Uno de los lugares más queridos de la capital se convierte hoy en patrimonio inmaterial de la ciudad.


Ha estado presente durante un siglo, pero a partir de hoy, es un lugar renovado. Este miércoles 14 de enero de 2026, la Comunidad de Madrid ha reconocido a la Feria de Libros de la Cuesta de Moyano como Bien de Interés Cultural (BIC), convirtiéndola en una de las joyas de la ciudad y un destino ineludible para los aficionados a la lectura.

Este icónico lugar dedicado a la compra y venta de libros se ha establecido como un referente de la cultura local. Con esta decisión, la Comunidad garantiza la protección de este sitio, situado en la calle de Claudio Moyano, junto al Real Jardín Botánico, que es uno de los últimos sobrevivientes de su tipo en España y Europa.

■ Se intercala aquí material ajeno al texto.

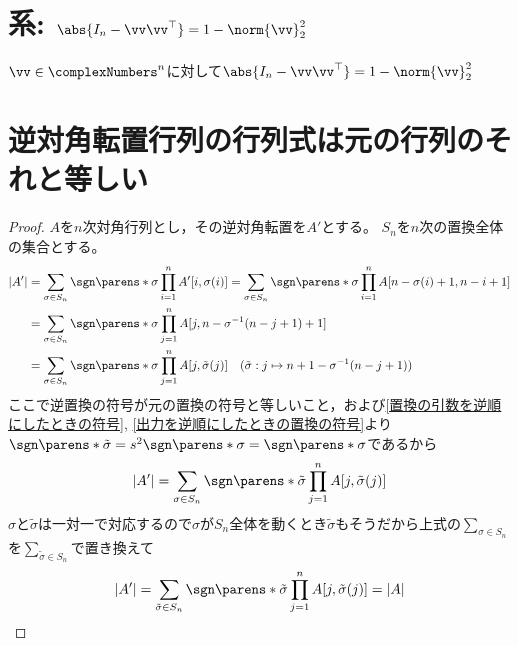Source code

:     \section{系: \texorpdfstring{$\abs{I_n-\vv\vv^\top} = 1-\norm{\vv}_2^2$}{|In-vv\string^| = 1 - ||v||\string^2}}
        \begin{shadebox}
            $\vv \in \complexNumbers^n$に対して$\abs{I_n-\vv\vv^\top} = 1-\norm{\vv}_2^2$
        \end{shadebox}
    \section{逆対角転置行列の行列式は元の行列のそれと等しい}
        \begin{proof}
            $A$を$n$次対角行列とし，その逆対角転置を$A'$とする。
            $S_n$を$n$次の置換全体の集合とする。
            \begin{align*}
                |A'| &= \sum_{\sigma\in S_n} \sgn\parens*{\sigma} \prod_{i=1}^n A'[i,\sigma(i)] = \sum_{\sigma\in S_n} \sgn\parens*{\sigma} \prod_{i=1}^n A[n-\sigma(i)+1, n-i+1] \\
                &= \sum_{\sigma\in S_n} \sgn\parens*{\sigma} \prod_{j=1}^n A[j, n- \sigma^{-1}(n-j+1)+1] \\
                &= \sum_{\sigma\in S_n} \sgn\parens*{\sigma} \prod_{j=1}^n A[j, \tilde\sigma(j)] \quad (\tilde\sigma: j \mapsto n+1-\sigma^{-1}(n-j+1))
            \end{align*}
            ここで逆置換の符号が元の置換の符号と等しいこと，および\ref{置換の引数を逆順にしたときの符号}, \ref{出力を逆順にしたときの置換の符号}より$\sgn\parens*{\tilde\sigma} = s^2\sgn\parens*{\sigma} = \sgn\parens*{\sigma}$であるから
            \[ |A'| = \sum_{\sigma\in S_n} \sgn\parens*{\tilde\sigma} \prod_{j=1}^n A[j, \tilde\sigma(j)] \]
            $\sigma$と$\tilde\sigma$は一対一で対応するので$\sigma$が$S_n$全体を動くとき$\tilde\sigma$もそうだから上式の$\sum_{\sigma\in S_n}$を$\sum_{\tilde\sigma\in S_n}$で置き換えて
            \[ |A'| = \sum_{\tilde\sigma\in S_n} \sgn\parens*{\tilde\sigma} \prod_{j=1}^n A[j, \tilde\sigma(j)] = |A| \]
        \end{proof}
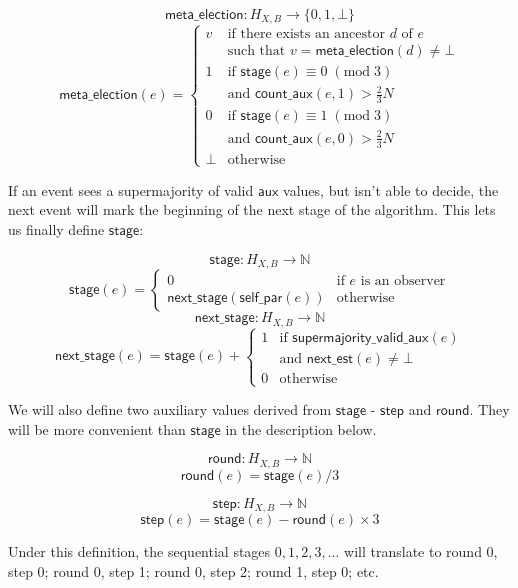 \documentclass[a4paper,fleqn]{article}
\begin{document}
\[ \mathsf{meta\_election}: H_{X,B} \to \{0, 1, \bot\} \]
\[ \mathsf{meta\_election}(e) = \left\{ \begin{array}{ll}
	v & \textrm{if there exists an ancestor $d$ of $e$} \\
	& \textrm{such that $v = \mathsf{meta\_election}(d) \neq \bot$} \\
	1 & \textrm{if $\mathsf{stage}(e) \equiv 0\;(\textrm{mod}\;3)$} \\
	& \textrm{and $\mathsf{count\_aux}(e, 1) > \frac{2}{3}N$} \\
	0 & \textrm{if $\mathsf{stage}(e) \equiv 1\;(\textrm{mod}\;3)$} \\
	& \textrm{and $\mathsf{count\_aux}(e, 0) > \frac{2}{3}N$} \\
	\bot & \textrm{otherwise}
\end{array} \right. \]

If an event sees a supermajority of valid $\mathsf{aux}$ values, but isn't able to decide, the next
event will mark the beginning of the next stage of the algorithm. This lets us finally define
$\mathsf{stage}$:

\[ \mathsf{stage}: H_{X,B} \to \mathbb{N} \]
\[ \mathsf{stage}(e) = \left\{ \begin{array}{ll}
	0 & \textrm{if $e$ is an observer} \\
	\mathsf{next\_stage}(\mathsf{self\_par}(e)) & \textrm{otherwise}
\end{array}\right. \]
\[ \mathsf{next\_stage}: H_{X,B} \to \mathbb{N} \]
\[ \mathsf{next\_stage}(e) = \mathsf{stage}(e) + \left\{ \begin{array}{ll}
	1 & \textrm{if $\mathsf{supermajority\_valid\_aux}(e)$} \\
	& \textrm{and $\mathsf{next\_est}(e) \neq \bot$} \\
	0 & \textrm{otherwise}
\end{array}\right.\]

We will also define two auxiliary values derived from $\mathsf{stage}$ - $\mathsf{step}$ and
$\mathsf{round}$. They will be more convenient than $\mathsf{stage}$ in the description below.

\[ \mathsf{round}: H_{X,B} \to \mathbb{N} \]
\[ \mathsf{round}(e) = \mathsf{stage}(e) / 3 \]

\[ \mathsf{step}: H_{X,B} \to \mathbb{N} \]
\[ \mathsf{step}(e) = \mathsf{stage}(e) - \mathsf{round}(e) \times 3 \]

Under this definition, the sequential stages $0,1,2,3,...$ will translate to round 0, step 0; round
0, step 1; round 0, step 2; round 1, step 0; etc.
\end{document}
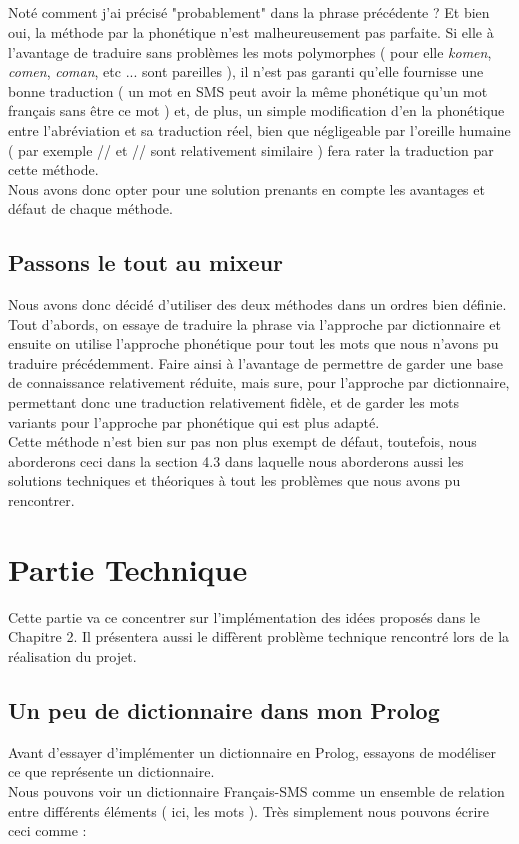 \documentclass[11pt]{book}
\begin{document}
	\paragraph{} Noté comment j'ai précisé "probablement" dans la phrase précédente ? Et bien oui, la méthode par la phonétique n'est malheureusement pas parfaite. Si elle à l'avantage de traduire sans problèmes les mots polymorphes ( pour elle {\em komen}, {\em comen}, {\em coman}, etc ... sont pareilles ), il n'est pas garanti qu'elle fournisse une bonne traduction ( un mot en SMS peut avoir la même phonétique qu'un mot français sans être ce mot ) et, de plus, un simple modification d'en la phonétique entre l'abréviation et sa traduction réel, bien que négligeable par l'oreille humaine ( par exemple // et // sont relativement similaire ) fera rater la traduction par cette méthode.\\
	Nous avons donc opter pour une solution prenants en compte les avantages et défaut de chaque méthode.
	
	\section{Passons le tout au mixeur}
	Nous avons donc décidé d'utiliser des deux méthodes dans un ordres bien définie. Tout d'abords, on essaye de traduire la phrase via l'approche par dictionnaire et ensuite on utilise l'approche phonétique pour tout les mots que nous n'avons pu traduire précédemment. Faire ainsi à l'avantage de permettre de garder une base de connaissance relativement réduite, mais sure, pour l'approche par dictionnaire, permettant donc une traduction relativement fidèle, et de garder les mots variants pour l'approche par phonétique qui est plus adapté.\\
	Cette méthode n'est bien sur pas non plus exempt de défaut, toutefois, nous aborderons ceci dans la section 4.3 dans laquelle nous aborderons aussi les solutions techniques et théoriques à tout les problèmes que nous avons pu rencontrer.

\chapter{Partie Technique}
Cette partie va ce concentrer sur l'implémentation des idées proposés dans le Chapitre 2. Il présentera aussi le diffèrent problème technique rencontré lors de la réalisation du projet.

	\section{Un peu de dictionnaire dans mon Prolog}
	Avant d'essayer d'implémenter un dictionnaire en Prolog, essayons de modéliser ce que représente un dictionnaire.\\
	Nous pouvons voir un dictionnaire Français-SMS comme un ensemble de relation entre différents éléments ( ici, les mots ). Très simplement nous pouvons écrire ceci comme :\\
	\smallskip
	
\end{document}
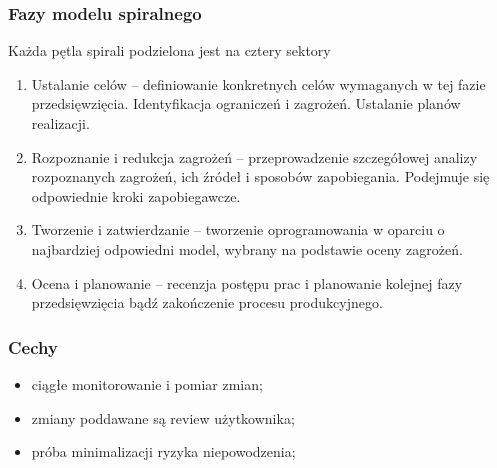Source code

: \documentclass[12pt]{article}
\begin{document}
    \subsubsection{Fazy modelu spiralnego}
    Każda pętla spirali podzielona jest na cztery sektory
    \begin{enumerate}
        \item Ustalanie celów – definiowanie konkretnych celów wymaganych w tej fazie przedsięwzięcia. Identyfikacja ograniczeń i zagrożeń. Ustalanie planów realizacji.
        \item Rozpoznanie i redukcja zagrożeń – przeprowadzenie szczegółowej analizy rozpoznanych zagrożeń, ich źródeł i sposobów zapobiegania. Podejmuje się odpowiednie kroki zapobiegawcze.
        \item Tworzenie i zatwierdzanie – tworzenie oprogramowania w oparciu o najbardziej odpowiedni model, wybrany na podstawie oceny zagrożeń.
        \item Ocena i planowanie – recenzja postępu prac i planowanie kolejnej fazy przedsięwzięcia bądź zakończenie procesu produkcyjnego.
    \end{enumerate}
    
    \subsubsection{Cechy}
    \begin{itemize}
        \item ciągłe monitorowanie i pomiar zmian;
        \item zmiany poddawane są review użytkownika;
        \item próba minimalizacji ryzyka niepowodzenia;
    \end{itemize}
    
\end{document}
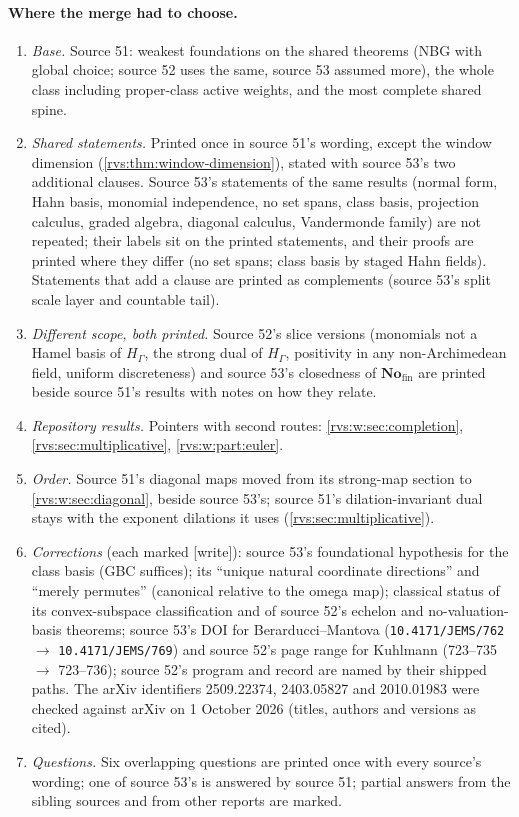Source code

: \documentclass[11pt,letterpaper]{article}
\numberwithin{equation}{section}
\theoremstyle{definition}
\theoremstyle{remark}
\newcommand{\No}{\mathbf{No}}
\newcommand{\Fin}{\No_{\mathrm{fin}}}
\newcommand{\wtag}{\textup{[write]}}%
\begin{document}
\paragraph{Where the merge had to choose.}
\begin{enumerate}
\item \emph{Base.} Source 51: weakest foundations on the shared theorems
(NBG with global choice; source 52 uses the same, source 53 assumed more),
the whole class including proper-class active weights, and the most
complete shared spine.
\item \emph{Shared statements.}  Printed once in source 51's wording, except
the window dimension (\cref{rvs:thm:window-dimension}), stated with source
53's two additional clauses.  Source 53's statements of the same results
(normal form, Hahn basis, monomial independence, no set spans, class basis,
projection calculus, graded algebra, diagonal calculus, Vandermonde family)
are not repeated; their labels sit on the printed statements, and their
proofs are printed where they differ (no set spans; class basis by staged
Hahn fields).  Statements that add a clause are printed as complements
(source 53's split scale layer and countable tail).
\item \emph{Different scope, both printed.}  Source 52's slice versions
(monomials not a Hamel basis of \(H_\Gamma\), the strong dual of \(H_\Gamma\),
positivity in any non-Archimedean field, uniform discreteness) and source
53's closedness of \(\Fin\) are printed beside source 51's results with notes
on how they relate.
\item \emph{Repository results.}  Pointers with second routes:
\cref{rvs:w:sec:completion}, \cref{rvs:sec:multiplicative},
\cref{rvs:w:part:euler}.
\item \emph{Order.}  Source 51's diagonal maps moved from its strong-map
section to \cref{rvs:w:sec:diagonal}, beside source 53's; source 51's
dilation-invariant dual stays with the exponent dilations it uses
(\cref{rvs:sec:multiplicative}).
\item \emph{Corrections} (each marked \wtag{}): source 53's foundational
hypothesis for the class basis (GBC suffices); its ``unique natural
coordinate directions'' and ``merely permutes'' (canonical relative to the
omega map); classical status of its convex-subspace classification and of
source 52's echelon and no-valuation-basis theorems; source 53's DOI for
Berarducci--Mantova (\texttt{10.4171/JEMS/762} \(\to\) \texttt{10.4171/JEMS/769})
and source 52's page range for Kuhlmann (723--735 \(\to\) 723--736); source
52's program and record are named by their shipped paths.  The arXiv
identifiers 2509.22374, 2403.05827 and 2010.01983 were checked against arXiv
on 1 October 2026 (titles, authors and versions as cited).
\item \emph{Questions.}  Six overlapping questions are printed once with
every source's wording; one of source 53's is answered by source 51; partial
answers from the sibling sources and from other reports are marked.
\end{enumerate}
\end{document}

La Feria de Libros de la Cuesta de Moyano en una imagen de archivo.
Comunidad de Madrid

Desde 1925 en funcionamiento

Este centro cultural ha sido más que un simple mercado de libros. Establecido en 1925, ha funcionado a diario desde entonces. Solo eventos como la Guerra Civil española y la pandemia de COVID-19 han interrumpido brevemente su vitalidad literaria, convirtiendo a esta rampa de casetas en un nuevo conjunto monumental de la ciudad.

Aparte del reconocimiento que le otorga su nueva categoría de Patrimonio Inmaterial, la Comunidad de Madrid ha querido rendir homenaje a este emblemático sitio y recordar su evolución a lo largo del tiempo. En un comunicado, se mencionó que la Cuesta de Moyano fue apodada inicialmente en la década de 1920 como ‘la Feria del Boquerón’, inspirado por una frase de Ramón Gómez de la Serna, reconocido autor de la ciudad. El escritor comparó el precio de este pescado (15 céntimos) con el de un libro de segunda mano vendido en la feria, dando origen a esta curiosa expresión.

Más allá de esta anécdota, es importante señalar que las casetas actuales ya no son las originales. Con el tiempo, estas estructuras se deterioraron y en 1986 fueron demolidas. Los puestos se trasladaron temporalmente al Paseo del Prado mientras se erigían las réplicas de las originales, que finalmente se instalaron en la famosa pasarela y desde hoy continúan allí.

En cuanto a la gestión de los puestos, en sus inicios funcionaban bajo un sistema de herencia familiar, pero en la actualidad es un proceso de licitación pública el que designa a cada encargado.